Das soll auch so bleiben.

Mein Router ist die FritzBox 7050 http://www.avm.de/de/Produkte/FRITZBox/FRITZ_Box_Fon_WLAN/

Wie kann ich jetzt den Laptop und den Rechner miteinander verbinden, so das ich Daten austauschen kann? Die Internetverbindung soll aber bestehen bleiben.

Habe schon einiges probiert, aber leider nicht hinbekommen. Oder bin ich zu blöd dafür?

Jetzt schon mal schönen Dank für Eure Hilfe.

Menne


----------



## der dom_08 (12. Oktober 2008)

Sind beide Rechner in der selben Arbeitsgruppe?

Generell ist es sehr einfach zu bewerkstelligen! Kannst du die jeweiligen Rechner anpingen? "Sehen" sie sich in der Netzwerkumgebung? 

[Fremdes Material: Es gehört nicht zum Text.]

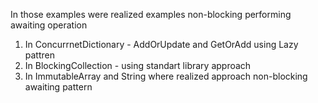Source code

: In those examples were realized examples non-blocking performing awaiting operation 
1. In ConcurrnetDictionary - AddOrUpdate and GetOrAdd using Lazy pattren
2. In BlockingCollection - using  standart library approach
3. In ImmutableArray and String where realized approach non-blocking awaiting pattern
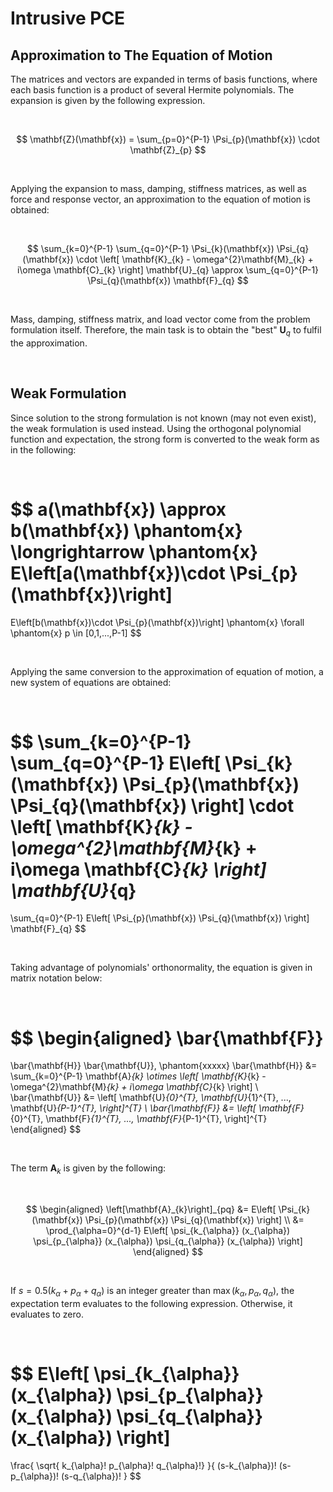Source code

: <h1>
    Intrusive PCE
</h1>

## Approximation to The Equation of Motion

The matrices and vectors are expanded in terms of basis functions, where each basis function is a product of several Hermite polynomials.
The expansion is given by the following expression. 

<br>

$$
\mathbf{Z}(\mathbf{x}) =
\sum_{p=0}^{P-1} \Psi_{p}(\mathbf{x}) \cdot \mathbf{Z}_{p}
$$

<br>

Applying the expansion to mass, damping, stiffness matrices, as well as force and response vector, an approximation to the equation of motion is obtained:

<br>

$$
\sum_{k=0}^{P-1} 
\sum_{q=0}^{P-1} 
\Psi_{k}(\mathbf{x}) 
\Psi_{q}(\mathbf{x}) 
\cdot 
\left[
    \mathbf{K}_{k} - \omega^{2}\mathbf{M}_{k} +
    i\omega \mathbf{C}_{k}
\right]
\mathbf{U}_{q}
\approx
\sum_{q=0}^{P-1} \Psi_{q}(\mathbf{x}) \mathbf{F}_{q}
$$

<br>

Mass, damping, stiffness matrix, and load vector come from the problem formulation itself.
Therefore, the main task is to obtain the "best" $\mathbf{U}_{q}$ to fulfil the approximation.

<br>

## Weak Formulation 

Since solution to the strong formulation is not known (may not even exist), the weak formulation is used instead.
Using the orthogonal polynomial function and expectation, the strong form is converted to the weak form as in the following:

<br>

$$
a(\mathbf{x}) \approx b(\mathbf{x})
\phantom{x}
\longrightarrow
\phantom{x}
E\left[a(\mathbf{x})\cdot \Psi_{p}(\mathbf{x})\right]
=
E\left[b(\mathbf{x})\cdot \Psi_{p}(\mathbf{x})\right]
\phantom{x}
\forall
\phantom{x}
p \in [0,1,...,P-1]
$$

<br>

Applying the same conversion to the approximation of equation of motion, a new system of equations are obtained:

<br>

$$
\sum_{k=0}^{P-1} 
\sum_{q=0}^{P-1} 
E\left[
\Psi_{k}(\mathbf{x}) 
\Psi_{p}(\mathbf{x}) 
\Psi_{q}(\mathbf{x}) 
\right]
\cdot 
\left[
    \mathbf{K}_{k} - \omega^{2}\mathbf{M}_{k} +
    i\omega \mathbf{C}_{k}
\right]
\mathbf{U}_{q}
=
\sum_{q=0}^{P-1} 
E\left[
\Psi_{p}(\mathbf{x}) 
\Psi_{q}(\mathbf{x}) 
\right]
\mathbf{F}_{q}
$$

<br>

Taking advantage of polynomials' orthonormality, the equation is given in matrix notation below:

<br>

$$
\begin{aligned}
\bar{\mathbf{F}}
=
\bar{\mathbf{H}} 
\bar{\mathbf{U}},
\phantom{xxxxx}
\bar{\mathbf{H}} &= 
\sum_{k=0}^{P-1} 
\mathbf{A}_{k} 
\otimes 
\left[
    \mathbf{K}_{k} - \omega^{2}\mathbf{M}_{k} +
    i\omega \mathbf{C}_{k}
\right]
\\
\bar{\mathbf{U}} &=
\left[
    \mathbf{U}_{0}^{T},
    \mathbf{U}_{1}^{T}, 
    ..., 
    \mathbf{U}_{P-1}^{T}, 
\right]^{T}
\\
\bar{\mathbf{F}} &=
\left[
    \mathbf{F}_{0}^{T},
    \mathbf{F}_{1}^{T}, 
    ..., 
    \mathbf{F}_{P-1}^{T}, 
\right]^{T}
\end{aligned}
$$

<br>

The term $\mathbf{A}_{k}$ is given by the following:

<br>

$$
\begin{aligned}
\left[\mathbf{A}_{k}\right]_{pq} &=
E\left[
\Psi_{k}(\mathbf{x}) 
\Psi_{p}(\mathbf{x}) 
\Psi_{q}(\mathbf{x}) 
\right] 
\\
&=
\prod_{\alpha=0}^{d-1}
E\left[
    \psi_{k_{\alpha}} (x_{\alpha})
    \psi_{p_{\alpha}} (x_{\alpha})
    \psi_{q_{\alpha}} (x_{\alpha})
\right]
\end{aligned}
$$

<br>

If $s=0.5(k_{\alpha}+p_{\alpha}+q_{\alpha})$ is an integer greater than $\max{(k_{\alpha},p_{\alpha},q_{\alpha})}$, the expectation term evaluates to the following expression. Otherwise, it evaluates to zero.

<br>

$$
E\left[
    \psi_{k_{\alpha}} (x_{\alpha})
    \psi_{p_{\alpha}} (x_{\alpha})
    \psi_{q_{\alpha}} (x_{\alpha})
\right]
= 
\frac{
    \sqrt{ k_{\alpha}! p_{\alpha}! q_{\alpha}!}
}{
    (s-k_{\alpha})! (s-p_{\alpha})! (s-q_{\alpha})!
}
$$
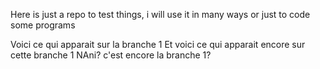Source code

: Here is just a repo to test things, i will use it in many ways or just to code some programs


Voici ce qui apparait sur la branche 1
Et voici ce qui apparait encore sur cette branche 1
NAni? c'est encore la branche 1?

Wäre gut das noch zu wissen!


----------



## mennepaul (13. Oktober 2008)

Ja die Rechner sind in der gleichen Arbeitsgruppe.

ja ich kann sie anpingen.

Den Laptop(Vista) sehe ich auf dem Rechner(XP). Habe aber keine Rechte, wenn ich den anklicke.

Auf dem Laptop sehe ich nur die Fritzbox und den Laptop selber. Und darunter nur Drucker.

Gruß
Menne


----------



## der dom_08 (13. Oktober 2008)

Du musst bei dem Laptop noch die Netzwerkerkennung einschalten und die Freigaben auch! Gehe mal auf Start --> Netzwerk und such dir jetzt mal Netzwerk- und Freigabecenter.

Jetzt scrollst du ein wenig weiter runter und klickst mal auf Freigabe von Dateien, wenn die angeschaltet ist, sollt es normal funktionieren! Weiter unten steht noch "Kennwortgeschütztes Freigeben". Wenn die aktiviert ist, dann deaktiviere die Funktion mal. 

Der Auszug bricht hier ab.